It Is somehow fitting that Rachel O'Riordan's swansong as artistic head of Perth Theatre is Cinderella.
Here, after all, is an age-old tale of how a young woman went to the ball as a stranger before leaving all about her dazzled before she disappears. So it has been with O'Riordan's three-year tenure in Perth, which has seen the Cork-born director arrive in Scotland as an unknown quantity and pretty much revitalise one of the country's oldest producing houses with some bold programming and even bolder results that have increased audiences, drawn critical praise and won awards.
For her final production, O'Riordan persuaded playwright Alan McHugh to re-jig his original script so the action now takes place in a theatre rather than a stately home. Coming on the eve of the building going dark for two years as it begins a £14 million redevelopment, this is O'Riordan's way of saying goodbye to the theatre she has called home for the last three years.

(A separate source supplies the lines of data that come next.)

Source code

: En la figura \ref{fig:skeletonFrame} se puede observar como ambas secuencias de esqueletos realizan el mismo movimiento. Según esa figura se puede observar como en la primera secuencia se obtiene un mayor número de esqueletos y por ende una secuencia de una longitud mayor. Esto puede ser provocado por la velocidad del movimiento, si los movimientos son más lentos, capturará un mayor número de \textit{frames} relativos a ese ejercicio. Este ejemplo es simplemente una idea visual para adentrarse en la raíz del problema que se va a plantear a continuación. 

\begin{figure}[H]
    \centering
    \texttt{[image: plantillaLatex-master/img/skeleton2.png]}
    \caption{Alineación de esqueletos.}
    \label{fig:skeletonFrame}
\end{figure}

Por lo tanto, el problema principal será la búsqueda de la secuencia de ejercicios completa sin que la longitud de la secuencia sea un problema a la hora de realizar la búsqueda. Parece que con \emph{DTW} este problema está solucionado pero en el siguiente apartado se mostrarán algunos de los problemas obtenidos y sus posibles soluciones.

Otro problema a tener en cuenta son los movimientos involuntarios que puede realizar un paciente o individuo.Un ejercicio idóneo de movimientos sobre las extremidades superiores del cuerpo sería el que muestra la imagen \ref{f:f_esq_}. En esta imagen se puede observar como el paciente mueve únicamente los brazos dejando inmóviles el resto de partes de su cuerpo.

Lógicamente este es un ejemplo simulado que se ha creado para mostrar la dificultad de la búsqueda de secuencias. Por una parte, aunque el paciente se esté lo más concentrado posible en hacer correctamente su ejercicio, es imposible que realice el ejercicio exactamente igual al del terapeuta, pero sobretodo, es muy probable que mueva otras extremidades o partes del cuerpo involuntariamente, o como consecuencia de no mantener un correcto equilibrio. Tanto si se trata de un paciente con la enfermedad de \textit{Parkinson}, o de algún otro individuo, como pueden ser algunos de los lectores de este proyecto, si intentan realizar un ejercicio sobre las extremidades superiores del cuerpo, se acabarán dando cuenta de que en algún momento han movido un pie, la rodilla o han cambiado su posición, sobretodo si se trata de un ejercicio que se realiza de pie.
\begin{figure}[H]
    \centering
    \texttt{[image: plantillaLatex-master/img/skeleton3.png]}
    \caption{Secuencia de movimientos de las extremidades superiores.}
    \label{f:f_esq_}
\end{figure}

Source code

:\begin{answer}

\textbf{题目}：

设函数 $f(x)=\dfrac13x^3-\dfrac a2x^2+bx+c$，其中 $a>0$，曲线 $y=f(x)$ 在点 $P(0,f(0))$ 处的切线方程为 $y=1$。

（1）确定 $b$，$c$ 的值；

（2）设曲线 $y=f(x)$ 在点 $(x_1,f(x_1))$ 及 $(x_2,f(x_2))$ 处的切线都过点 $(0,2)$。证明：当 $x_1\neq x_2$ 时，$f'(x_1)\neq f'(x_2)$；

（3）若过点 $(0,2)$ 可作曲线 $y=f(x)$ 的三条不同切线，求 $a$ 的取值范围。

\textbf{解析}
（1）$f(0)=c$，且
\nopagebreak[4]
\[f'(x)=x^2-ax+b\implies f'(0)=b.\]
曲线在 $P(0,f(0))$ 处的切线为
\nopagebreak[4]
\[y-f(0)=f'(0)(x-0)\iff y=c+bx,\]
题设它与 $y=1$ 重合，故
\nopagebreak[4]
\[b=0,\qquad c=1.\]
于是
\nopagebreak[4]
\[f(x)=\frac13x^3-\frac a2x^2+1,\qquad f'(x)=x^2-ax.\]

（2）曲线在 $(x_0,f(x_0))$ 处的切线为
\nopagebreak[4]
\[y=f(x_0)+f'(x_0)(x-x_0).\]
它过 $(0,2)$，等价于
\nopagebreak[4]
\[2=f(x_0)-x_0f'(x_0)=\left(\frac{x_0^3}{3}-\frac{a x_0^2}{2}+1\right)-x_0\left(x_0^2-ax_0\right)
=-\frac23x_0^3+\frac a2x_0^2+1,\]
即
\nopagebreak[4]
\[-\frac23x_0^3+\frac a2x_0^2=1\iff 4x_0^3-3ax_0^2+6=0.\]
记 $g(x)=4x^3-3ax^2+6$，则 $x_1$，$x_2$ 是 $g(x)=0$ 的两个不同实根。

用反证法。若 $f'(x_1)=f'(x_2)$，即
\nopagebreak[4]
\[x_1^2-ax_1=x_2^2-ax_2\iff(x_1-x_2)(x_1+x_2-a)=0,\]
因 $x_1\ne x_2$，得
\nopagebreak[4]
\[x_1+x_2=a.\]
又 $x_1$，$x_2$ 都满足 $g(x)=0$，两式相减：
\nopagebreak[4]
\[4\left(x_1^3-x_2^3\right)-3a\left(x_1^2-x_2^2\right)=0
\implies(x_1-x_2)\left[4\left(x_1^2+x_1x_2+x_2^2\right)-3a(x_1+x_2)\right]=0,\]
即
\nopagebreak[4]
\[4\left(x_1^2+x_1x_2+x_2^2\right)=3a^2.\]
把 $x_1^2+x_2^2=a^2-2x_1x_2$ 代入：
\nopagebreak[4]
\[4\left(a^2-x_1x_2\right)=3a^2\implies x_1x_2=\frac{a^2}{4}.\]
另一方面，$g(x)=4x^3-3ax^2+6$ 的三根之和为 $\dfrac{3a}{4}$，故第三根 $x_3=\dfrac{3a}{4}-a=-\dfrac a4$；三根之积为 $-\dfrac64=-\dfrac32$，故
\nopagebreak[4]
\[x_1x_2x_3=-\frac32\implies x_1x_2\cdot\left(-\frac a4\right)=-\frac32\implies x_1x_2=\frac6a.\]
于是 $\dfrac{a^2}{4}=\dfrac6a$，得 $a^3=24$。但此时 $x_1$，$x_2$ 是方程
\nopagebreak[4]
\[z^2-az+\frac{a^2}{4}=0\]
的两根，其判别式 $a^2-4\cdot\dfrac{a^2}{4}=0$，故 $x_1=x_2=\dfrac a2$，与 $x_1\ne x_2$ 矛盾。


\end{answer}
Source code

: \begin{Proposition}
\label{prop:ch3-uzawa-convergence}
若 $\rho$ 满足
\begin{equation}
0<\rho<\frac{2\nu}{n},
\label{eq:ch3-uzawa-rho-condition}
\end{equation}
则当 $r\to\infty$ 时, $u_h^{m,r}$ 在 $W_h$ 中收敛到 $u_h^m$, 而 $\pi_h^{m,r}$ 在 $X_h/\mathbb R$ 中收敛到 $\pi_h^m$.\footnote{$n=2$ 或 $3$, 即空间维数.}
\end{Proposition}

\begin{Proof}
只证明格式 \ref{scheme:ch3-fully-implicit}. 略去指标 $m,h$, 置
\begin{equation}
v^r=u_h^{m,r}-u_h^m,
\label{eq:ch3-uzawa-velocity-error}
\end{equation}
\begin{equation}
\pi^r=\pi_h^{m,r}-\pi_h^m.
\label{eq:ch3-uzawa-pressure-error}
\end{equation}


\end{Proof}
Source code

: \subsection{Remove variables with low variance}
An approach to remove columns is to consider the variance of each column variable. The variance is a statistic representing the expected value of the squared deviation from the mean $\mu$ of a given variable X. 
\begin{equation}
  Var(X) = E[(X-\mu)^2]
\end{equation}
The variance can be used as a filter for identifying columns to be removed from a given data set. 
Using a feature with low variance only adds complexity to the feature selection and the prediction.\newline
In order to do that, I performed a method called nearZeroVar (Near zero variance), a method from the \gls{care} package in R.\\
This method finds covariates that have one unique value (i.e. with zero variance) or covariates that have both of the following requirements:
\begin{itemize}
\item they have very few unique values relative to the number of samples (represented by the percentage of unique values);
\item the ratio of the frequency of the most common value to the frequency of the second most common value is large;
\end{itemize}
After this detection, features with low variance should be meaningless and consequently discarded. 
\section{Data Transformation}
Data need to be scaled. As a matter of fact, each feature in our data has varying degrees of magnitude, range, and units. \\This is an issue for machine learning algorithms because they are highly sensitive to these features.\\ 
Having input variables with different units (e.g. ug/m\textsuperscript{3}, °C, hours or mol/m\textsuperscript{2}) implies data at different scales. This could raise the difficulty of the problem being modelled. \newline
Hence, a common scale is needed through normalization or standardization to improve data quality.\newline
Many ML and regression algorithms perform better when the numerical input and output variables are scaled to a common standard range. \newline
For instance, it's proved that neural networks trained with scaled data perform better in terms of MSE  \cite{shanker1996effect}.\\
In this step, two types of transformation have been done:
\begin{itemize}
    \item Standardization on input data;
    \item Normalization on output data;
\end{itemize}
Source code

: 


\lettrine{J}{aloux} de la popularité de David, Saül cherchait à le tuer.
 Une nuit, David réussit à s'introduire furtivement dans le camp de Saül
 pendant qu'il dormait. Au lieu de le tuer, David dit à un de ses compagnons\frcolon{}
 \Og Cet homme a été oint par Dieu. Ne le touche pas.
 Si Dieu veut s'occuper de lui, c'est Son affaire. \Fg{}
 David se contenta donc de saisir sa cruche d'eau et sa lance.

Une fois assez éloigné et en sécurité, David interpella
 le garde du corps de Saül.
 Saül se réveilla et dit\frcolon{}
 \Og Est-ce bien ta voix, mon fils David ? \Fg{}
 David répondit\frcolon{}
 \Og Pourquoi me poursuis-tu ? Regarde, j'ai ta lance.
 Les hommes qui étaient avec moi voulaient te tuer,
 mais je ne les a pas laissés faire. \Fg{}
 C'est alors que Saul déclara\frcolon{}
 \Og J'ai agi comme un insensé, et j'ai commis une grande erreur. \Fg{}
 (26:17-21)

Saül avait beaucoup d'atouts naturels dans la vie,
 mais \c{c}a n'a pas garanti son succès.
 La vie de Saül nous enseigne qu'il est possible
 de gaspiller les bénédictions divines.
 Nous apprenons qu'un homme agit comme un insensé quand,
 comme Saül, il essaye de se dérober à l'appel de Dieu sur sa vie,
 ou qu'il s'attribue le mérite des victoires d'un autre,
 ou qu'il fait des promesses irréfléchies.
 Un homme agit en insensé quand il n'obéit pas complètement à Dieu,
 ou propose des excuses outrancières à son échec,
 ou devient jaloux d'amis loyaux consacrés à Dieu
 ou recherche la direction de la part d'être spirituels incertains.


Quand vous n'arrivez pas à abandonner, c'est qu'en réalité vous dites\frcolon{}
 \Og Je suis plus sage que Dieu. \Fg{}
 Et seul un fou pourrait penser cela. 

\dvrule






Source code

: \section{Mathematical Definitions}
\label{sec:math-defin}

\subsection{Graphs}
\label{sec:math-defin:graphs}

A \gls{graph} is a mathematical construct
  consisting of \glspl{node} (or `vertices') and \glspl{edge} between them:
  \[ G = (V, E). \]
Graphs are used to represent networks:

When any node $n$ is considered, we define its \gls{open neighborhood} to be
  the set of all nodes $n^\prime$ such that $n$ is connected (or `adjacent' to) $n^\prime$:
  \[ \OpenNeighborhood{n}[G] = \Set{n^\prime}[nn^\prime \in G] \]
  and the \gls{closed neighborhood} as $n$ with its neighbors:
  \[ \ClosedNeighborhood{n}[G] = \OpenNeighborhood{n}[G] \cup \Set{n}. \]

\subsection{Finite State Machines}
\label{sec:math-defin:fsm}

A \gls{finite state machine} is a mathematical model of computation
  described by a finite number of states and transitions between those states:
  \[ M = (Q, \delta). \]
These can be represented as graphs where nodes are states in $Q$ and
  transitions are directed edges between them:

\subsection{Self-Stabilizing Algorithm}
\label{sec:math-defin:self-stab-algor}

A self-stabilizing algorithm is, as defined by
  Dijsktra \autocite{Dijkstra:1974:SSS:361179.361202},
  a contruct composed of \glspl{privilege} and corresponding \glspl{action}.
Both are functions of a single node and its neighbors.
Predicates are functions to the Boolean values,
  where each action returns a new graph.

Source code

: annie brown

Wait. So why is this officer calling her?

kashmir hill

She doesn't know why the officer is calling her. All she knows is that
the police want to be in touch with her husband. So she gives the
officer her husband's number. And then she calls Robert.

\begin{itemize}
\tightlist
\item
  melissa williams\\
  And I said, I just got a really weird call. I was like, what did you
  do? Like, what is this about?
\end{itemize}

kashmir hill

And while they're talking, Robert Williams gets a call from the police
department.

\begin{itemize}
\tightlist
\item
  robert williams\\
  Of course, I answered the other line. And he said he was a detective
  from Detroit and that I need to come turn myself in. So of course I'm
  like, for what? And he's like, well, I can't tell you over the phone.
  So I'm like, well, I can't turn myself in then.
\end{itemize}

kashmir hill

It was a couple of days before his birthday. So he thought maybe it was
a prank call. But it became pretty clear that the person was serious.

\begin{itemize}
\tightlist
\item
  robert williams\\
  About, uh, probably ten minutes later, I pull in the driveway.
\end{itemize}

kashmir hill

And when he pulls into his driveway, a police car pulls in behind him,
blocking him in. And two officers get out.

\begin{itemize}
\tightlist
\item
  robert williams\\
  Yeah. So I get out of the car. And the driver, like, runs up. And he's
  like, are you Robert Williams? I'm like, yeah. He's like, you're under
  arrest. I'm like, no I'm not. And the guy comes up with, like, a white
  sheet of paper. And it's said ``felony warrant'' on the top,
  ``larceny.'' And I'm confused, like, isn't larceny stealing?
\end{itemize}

"I am deliberately referencing the fact the theatre is closing," O'Riordan says. "Not overtly, but it is just a little nod to how fond I am of Perth Theatre, and of theatre in general and all the people who work in it. I didn't know I was leaving when we decided to do that. It was more about the theatre closing, and trying to remind the audience how important this theatre is."
The announcement of her imminent departure from Perth to take the helm of the Sherman Cymru theatre, Cardiff, in February 2014 may have been good news for Wales but, on the eve of the theatre's closure, for Perth it looked like the fairytale was over. This was especially the case when it was announced a week later that Jacqueline McKay, chief executive of Horsecross Arts, the body in charge of both Perth Theatre and Perth Concert Hall, had suddenly stepped down from her post for reasons that have yet to be made clear.
Anyone of a superstitious persuasion might suspect that the curse of Macbeth, which O'Riordan had just directed, had fated such a turn of events. As O'Riordan points out, however, the two announcements were unconnected, and their close proximity was a coincidence.
"Genuinely," she says, "the two announcements were not connected in any way. I was approached for the Sherman job. I wasn't looking, and had no desire to leave, but the Sherman approached me a while ago. The process of these things takes so long, so it was not as if it happened overnight.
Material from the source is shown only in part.